Was Bechtolsheim ausspricht, ist die Mehrheitsmeinung im Silicon Valley. Reed Hastings, Mitgründer und Chef des Onlinevideodienstes Netflix, verteidigt bis heute seine Entscheidung, statt eines eigenen Netzwerks auf AWS gesetzt zu haben, auch wenn ihm Amazon mittlerweile mit einem eigenen Videoservice Konkurrenz macht. „Wir hätten nie so schnell wachsen können“, sagt Hastings. Sicherlich ist diese Meinung gespeist aus Pragmatismus, aber eben auch aus der Erfahrung, dass allzu deutliche Worte gegen die Mächtigen der Techwelt selten gut fürs Geschäft sind. Hinter vorgehaltener Hand äußern sich Unternehmer inzwischen deutlich skeptischer und sorgenvoller über Bezos’ Methoden.

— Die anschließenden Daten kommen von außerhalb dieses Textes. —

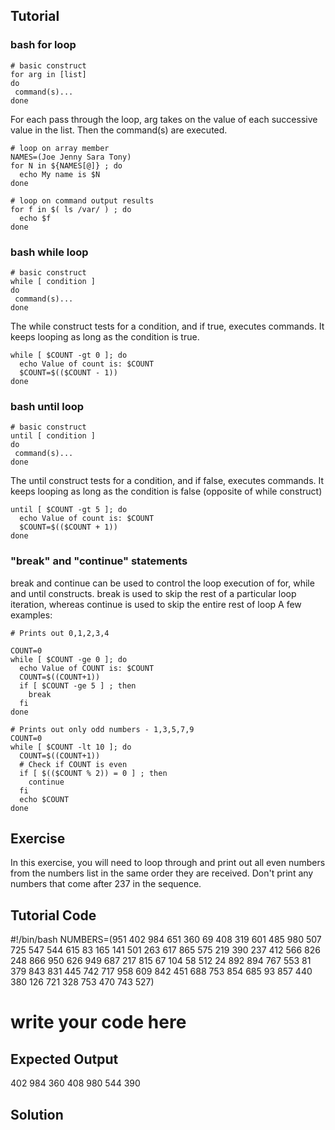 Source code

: Tutorial
--------

### bash for loop

    # basic construct
    for arg in [list]
    do
     command(s)...
    done

For each pass through the loop, arg takes on the value of each successive value in the list. Then the command(s) are executed.

    # loop on array member
    NAMES=(Joe Jenny Sara Tony)
    for N in ${NAMES[@]} ; do
      echo My name is $N
    done

    # loop on command output results
    for f in $( ls /var/ ) ; do
      echo $f
    done

### bash while loop

    # basic construct
    while [ condition ]
    do
     command(s)...
    done

The while construct tests for a condition, and if true, executes commands. It keeps looping as long as the condition is true.

    while [ $COUNT -gt 0 ]; do
      echo Value of count is: $COUNT
      $COUNT=$(($COUNT - 1))
    done

### bash until loop

    # basic construct
    until [ condition ]
    do
     command(s)...
    done

The until construct tests for a condition, and if false, executes commands. It keeps looping as long as the condition is false (opposite of while construct)

    until [ $COUNT -gt 5 ]; do
      echo Value of count is: $COUNT
      $COUNT=$(($COUNT + 1))
    done

### "break" and "continue" statements

break and continue can be used to control the loop execution of for, while and until constructs. break is used to skip the rest of a particular loop iteration, whereas continue is used to skip the entire rest of loop A few examples:

    # Prints out 0,1,2,3,4

    COUNT=0
    while [ $COUNT -ge 0 ]; do
      echo Value of COUNT is: $COUNT
      COUNT=$((COUNT+1))
      if [ $COUNT -ge 5 ] ; then
        break
      fi
    done

    # Prints out only odd numbers - 1,3,5,7,9
    COUNT=0
    while [ $COUNT -lt 10 ]; do
      COUNT=$((COUNT+1))
      # Check if COUNT is even
      if [ $(($COUNT % 2)) = 0 ] ; then
        continue
      fi
      echo $COUNT
    done

Exercise
--------
In this exercise, you will need to loop through and print out all even numbers from the numbers list in the same order they are received. Don't print any numbers that come after 237 in the sequence.

Tutorial Code
-------------
#!/bin/bash
NUMBERS=(951 402 984 651 360 69 408 319 601 485 980 507 725 547 544 615 83 165 141 501 263 617 865 575 219 390 237 412 566 826 248 866 950 626 949 687 217 815 67 104 58 512 24 892 894 767 553 81 379 843 831 445 742 717 958 609 842 451 688 753 854 685 93 857 440 380 126 721 328 753 470 743 527)

# write your code here

Expected Output
---------------
402
984
360
408
980
544
390

Solution
-------- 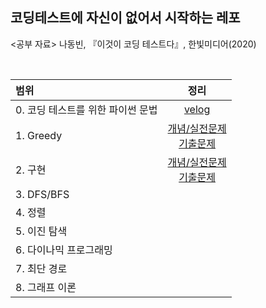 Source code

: ## 코딩테스트에 자신이 없어서 시작하는 레포

<공부 자료>
나동빈, 『이것이 코딩 테스트다』, 한빛미디어(2020)

<br>

|범위|정리|
|:-----|:---:|
|0. 코딩 테스트를 위한 파이썬 문법|[velog](https://velog.io/@bbirong/0.-%EC%BD%94%EB%94%A9-%ED%85%8C%EC%8A%A4%ED%8A%B8%EB%A5%BC-%EC%9C%84%ED%95%9C-%ED%8C%8C%EC%9D%B4%EC%8D%AC-%EB%AC%B8%EB%B2%95)|
|1. Greedy|[개념/실전문제](https://velog.io/@bbirong/%EC%9D%B4%EA%B2%83%EC%9D%B4-%EC%BD%94%EB%94%A9-%ED%85%8C%EC%8A%A4%ED%8A%B8%EB%8B%A4-%EA%B7%B8%EB%A6%AC%EB%94%94) <br> [기출문제](https://velog.io/@bbirong/1-2.-Greedy-%EA%B8%B0%EC%B6%9C-%EB%AC%B8%EC%A0%9C)|
|2. 구현|[개념/실전문제](https://velog.io/@bbirong/2.-%EA%B5%AC%ED%98%84-%EA%B0%9C%EB%85%90-%EC%8B%A4%EC%A0%84-%EB%AC%B8%EC%A0%9C) <br> [기출문제](https://velog.io/@bbirong/2-2.-%EA%B5%AC%ED%98%84-%EA%B8%B0%EC%B6%9C%EB%AC%B8%EC%A0%9C#q7-%EB%9F%AD%ED%82%A4-%EC%8A%A4%ED%8A%B8%EB%A0%88%EC%9D%B4%ED%8A%B8)|
|3. DFS/BFS||
|4. 정렬||
|5. 이진 탐색||
|6. 다이나믹 프로그래밍||
|7. 최단 경로||
|8. 그래프 이론||


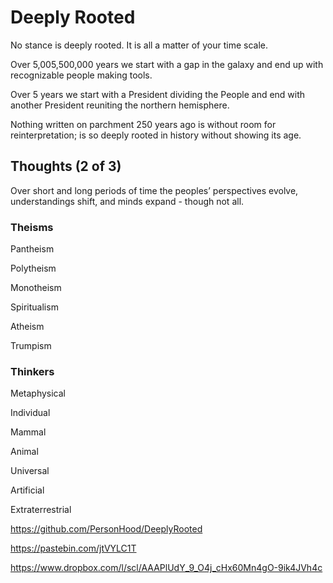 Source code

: # Deeply Rooted

No stance is deeply rooted. It is all a matter of your time scale.

Over 5,005,500,000 years we start with a gap in the galaxy and end up with recognizable people making tools.

Over 5 years we start with a President dividing the People and end with another President reuniting the northern hemisphere.

Nothing written on parchment 250 years ago is without room for reinterpretation; is so deeply rooted in history without showing its age.

## Thoughts (2 of 3)

Over short and long periods of time the peoples’ perspectives evolve, understandings shift, and minds expand - though not all.

### Theisms

Pantheism

Polytheism

Monotheism

Spiritualism

Atheism

Trumpism

### Thinkers

Metaphysical

Individual

Mammal

Animal

Universal

Artificial

Extraterrestrial





https://github.com/PersonHood/DeeplyRooted

https://pastebin.com/jtVYLC1T

https://www.dropbox.com/l/scl/AAAPlUdY_9_O4j_cHx60Mn4gO-9ik4JVh4c

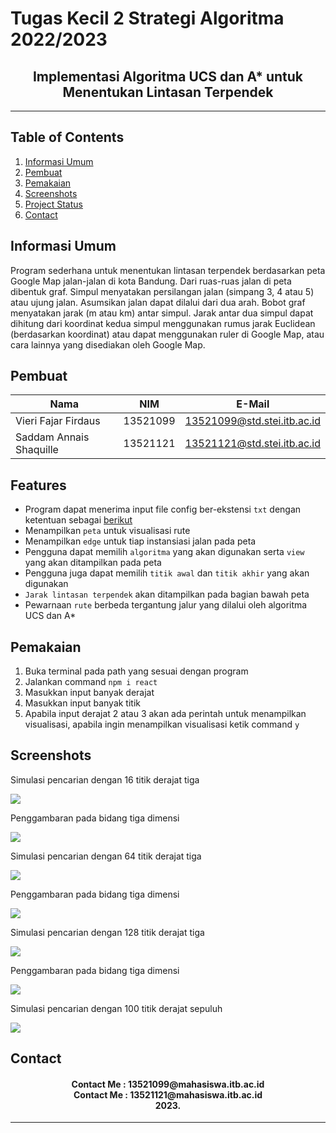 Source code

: # Tugas Kecil 2 Strategi Algoritma 2022/2023
<h2 align="center">
  Implementasi Algoritma UCS dan A* untuk Menentukan Lintasan Terpendek<br/>
</h2>
<hr>

## Table of Contents
1. [Informasi Umum](#general-information)
2. [Pembuat](#creator-information)
3. [Pemakaian](#usage)
4. [Screenshots](#screenshots)
5. [Project Status](#project-status)
6. [Contact](#contact)

<a name="general-information"></a>

## Informasi Umum 
Program sederhana untuk menentukan lintasan terpendek berdasarkan peta Google Map jalan-jalan di kota Bandung. Dari ruas-ruas jalan di peta dibentuk graf. Simpul menyatakan persilangan jalan (simpang 3, 4 atau 5) atau ujung jalan. Asumsikan jalan dapat dilalui dari dua arah. Bobot graf menyatakan jarak (m atau km) antar simpul. Jarak antar dua simpul dapat dihitung dari koordinat kedua simpul menggunakan rumus jarak Euclidean (berdasarkan koordinat) atau dapat menggunakan ruler di Google Map, atau cara lainnya yang disediakan oleh Google Map.


<a name="creator-information"></a>

## Pembuat

| Nama                        | NIM      | E-Mail                      |
| --------------------------- | -------- | --------------------------- |
| Vieri Fajar Firdaus         | 13521099 | 13521099@std.stei.itb.ac.id |
| Saddam Annais Shaquille     | 13521121 | 13521121@std.stei.itb.ac.id |

<a name="features"></a>

## Features
- Program dapat menerima input file config ber-ekstensi `txt` dengan ketentuan sebagai <a href=""> berikut</a>
- Menampilkan `peta` untuk visualisasi rute
- Menampilkan `edge` untuk tiap instansiasi jalan pada peta
- Pengguna dapat memilih `algoritma` yang akan digunakan serta `view` yang akan ditampilkan pada peta
- Pengguna juga dapat memilih `titik awal` dan `titik akhir` yang akan digunakan
- `Jarak lintasan terpendek` akan ditampilkan pada bagian bawah peta
- Pewarnaan `rute` berbeda tergantung jalur yang dilalui oleh algoritma UCS dan A*

<a name="usage"></a>

## Pemakaian
1. Buka terminal pada path yang sesuai dengan program
3. Jalankan command `npm i react`
4. Masukkan input banyak derajat
5. Masukkan input banyak titik 
6. Apabila input derajat 2 atau 3 akan ada perintah untuk menampilkan visualisasi, apabila ingin menampilkan visualisasi ketik command `y`
<a name="screenshots"></a>

## Screenshots
<p>
  <p>Simulasi pencarian dengan 16 titik derajat tiga</p>
  <img src="/image/ss1.png/">
  <nl>
  
  <p>Penggambaran pada bidang tiga dimensi</p>
  <img src="/image/p1.png/">
  <nl>
  
  
  <p>Simulasi pencarian dengan 64 titik derajat tiga</p>
  <img src="/image/ss2.png/">
  <nl>
  
  <p>Penggambaran pada bidang tiga dimensi</p>
  <img src="/image/p2.png/">
  <nl>
  
  <p>Simulasi pencarian dengan 128 titik derajat tiga</p>
  <img src="/image/ss3.png/">
  <nl>

  <p>Penggambaran pada bidang tiga dimensi</p>
  <img src="/image/p1.png/">
  <nl>
  
  
  <p>Simulasi pencarian dengan 100 titik derajat sepuluh</p>
  <img src="/image/ss6.png/">
  <nl>
  
</p>


<a name="contact"></a>

## Contact
<h4 align="center">
  Contact Me : 13521099@mahasiswa.itb.ac.id<br/>
  Contact Me : 13521121@mahasiswa.itb.ac.id<br/>
  2023.
</h4>
<hr>
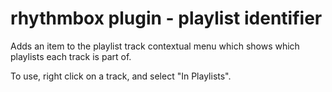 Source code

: rhythmbox plugin - playlist identifier
=========

Adds an item to the playlist track contextual menu which shows which playlists each track is part of.

To use, right click on a track, and select "In Playlists". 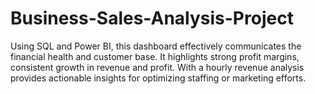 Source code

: # Business-Sales-Analysis-Project
Using SQL and Power BI, this dashboard effectively communicates the financial health and customer base. It highlights strong profit margins, consistent growth in revenue and profit. With a hourly revenue analysis provides actionable insights for optimizing staffing or marketing efforts.
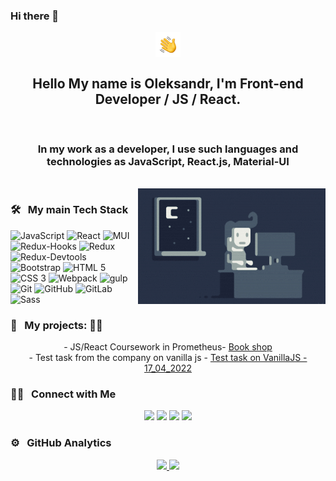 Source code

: ### Hi there 👋

<!--
**tibtus/tibtus** is a ✨ _special_ ✨ repository because its `README.md` (this file) appears on your GitHub profile.
Here are some ideas to get you started:
- 🔭 I’m currently working on ...
- 🌱 I’m currently learning ...
- 👯 I’m looking to collaborate on ...
- 🤔 I’m looking for help with ...
- 💬 Ask me about ...
- 📫 How to reach me: ...
- 😄 Pronouns: ...
- ⚡ Fun fact: ...
-->

<div align="center" ><img alt="Night Coding" src="./assets/Hand%20Wave.gif" width='40px' align="center"/>  </div>

<h2 align="center">Hello My name is Oleksandr, I'm Front-end Developer / JS / React.</h2><br>
<h3 align="center">In my work as a developer, I use such languages and technologies as JavaScript, React.js, Material-UI</h3><br>

<img alt="Night Coding" src="./assets/Night-Coding.gif"  align="right" />

### 🛠 &nbsp; <b> My main Tech Stack </b>

<div>
 <img alt="JavaScript" src="https://img.shields.io/badge/-JavaScript-yellow?style=for-the-badge&logo=JavaScript&logoColor=white" />
 <img alt="React" src="https://img.shields.io/badge/-React-45b8d8?style=for-the-badge&logo=react&logoColor=white" />
 <img alt="MUI" src="https://shields.io/badge/Materilal--UI-FFF?logo=MUI&logoColor=007FFF&style=for-the-badge" />
 <img alt="Redux-Hooks" src="https://img.shields.io/badge/-React_Hooks-430098?style=for-the-badge&logo=Redux&logoColor=white" />
 <img alt="Redux" src="https://img.shields.io/badge/-Redux-430098?style=for-the-badge&logo=redux&logoColor=white" />
 <img alt="Redux-Devtools" src="https://img.shields.io/badge/redux devtools-430098?style=for-the-badge&logo=redux">
 <img alt="Bootstrap" src="https://shields.io/badge/Bootstrap-FFF?logo=Bootstrap&logoColor=7952B3&style=for-the-badge" />
 <img alt="HTML 5" src="https://img.shields.io/badge/HTML5-E34F26?style=for-the-badge&logo=html5&logoColor=white">
 <img alt="CSS 3" src="https://img.shields.io/badge/CSS3-1572B6?style=for-the-badge&logo=css3&logoColor=white"> 
 <img alt="Webpack" src="https://shields.io/badge/Webpack-8DD6F9?logo=Webpack&logoColor=FFF&style=for-the-badge" />
 <img alt="gulp" src="https://shields.io/badge/gulp-CF4647?logo=gulp&logoColor=FFF&style=for-the-badge" />
 <img alt="Git" src="https://shields.io/badge/Git-181717?logo=Git&logoColor=F05032&style=for-the-badge" />
 <img alt="GitHub" src="https://shields.io/badge/GitHub-181717?logo=GitHub&logoColor=FFF&style=for-the-badge" />
 <img alt="GitLab" src="https://shields.io/badge/GitLab-181717?logo=GitLab&logoColor=FC6D26&style=for-the-badge" />
 <img alt="Sass" src="https://shields.io/badge/Sass-181717?logo=Sass&logoColor=FC6D26&style=for-the-badge" />

</div>

### 🌱 &nbsp; <b> My projects: </b> 👨🏻

<div align="center">
  - JS/React Coursework in Prometheus-   
  <a href="https://github.com/alexHorov/x-course-task">Book shop</a>   
  <br>
  - Test task from the company on vanilla js  -
  <a href="https://github.com/alexHorov/MovieGalary">Test task on VanillaJS - 17_04_2022</a>   
  
</div>

### 🤝🏻 &nbsp; <b> Connect with Me </b>

<p align="center">
<a href="https://www.linkedin.com/in/alexander-horovyi-04b104221/"><img src="https://img.shields.io/badge/-Oleksandr%20Horovyi%20Singh-0077B5?style=flat&logo=Linkedin&logoColor=white"/></a>
<a href="mailto:alexhorovyi@gmail.com"><img src="https://img.shields.io/badge/-alexhorovyi@gmail.com-D14836?style=flat&logo=Gmail&logoColor=white"/></a>
<a href="https://www.instagram.com/oleksandr_goroviy/"><img src="https://img.shields.io/badge/-@horovyi.oleksandr-E4405F?style=flat&logo=Instagram&logoColor=white"/></a>
<a href="https://www.facebook.com/profile.php?id=100047531046221"><img src="https://img.shields.io/badge/-@horovyi.oleksandr-1877F2?style=flat&logo=Facebook&logoColor=white"/></a>

</p>

### ⚙️ &nbsp; <b> GitHub Analytics </b>

<p align="center">
<a href="https://github.com/tibtus">
  <img height="50%" src="https://github-readme-stats-eight-theta.vercel.app/api?username=tibtus&show_icons=true&theme=algolia&include_all_commits=true&count_private=true"/>
  <img height="50%" src="https://github-readme-stats-eight-theta.vercel.app/api/top-langs/?username=tibtus&layout=compact&langs_count=8&theme=algolia"/>
</a>
</p>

Und vielleicht sieht es Cheriton, der Professor, der niemandem mehr etwas beweisen muss, auch deshalb als seine Pflicht, vor den Fallstricken des Cloud Computings zu warnen: „Wir reden hier über die Zukunft der Wirtschaft.“

Mit seinem Ruf als genügsamer Milliardär, dem es doch nur um die gute Sache gehe, kokettiert Cheriton gerne: Ein perfekter Tag, das sei für ihn einer, an dem er mit seinem Fahrrad zur Universität fahren, ungestört programmieren und später in der Wildnis wandern kann. „Je älter ich werde, umso mehr verzaubert mich die Schönheit der Natur“, sagt er.

Sein Haus hat er vor fast 40 Jahren gekauft und ein wenig modernisiert. Cheriton könnte sich Dutzende Villen kaufen. Dann hätte er plötzlich vielleicht „100 Badezimmer mit 100 Toiletten“, sinniert er. Wolle man sich um so etwas wirklich kümmern? Oder Leute anheuern, die man wiederum kontrollieren und koordinieren müsste? Cheriton schüttelt den Kopf über solche Gedankenspiele: „Der Besitz von zu vielen Dingen kostet Zeit, die ich nicht opfern will.“

Auch für schnelle Autos interessiert er sich nicht. „Machen nur Scherereien, außerdem fahre ich nicht gerne Auto.“ Statt einem Sportwagen vertraut er auf seinen 32 Jahre alten VW Vanagon. Weil er immer noch tadellos funktioniere und weil man in dem Kleinbus so schön hoch über der Straße sitze. Der bessere Blick hat ihm schon mal geholfen, im dichten Verkehr zu einem Investorentreffen im nahen Menlo Park einen Ferrari abzuhängen. „Es stellte sich heraus, dass wir zum gleichen Meeting unterwegs waren“, erzählt der Professor mit einem Schmunzeln.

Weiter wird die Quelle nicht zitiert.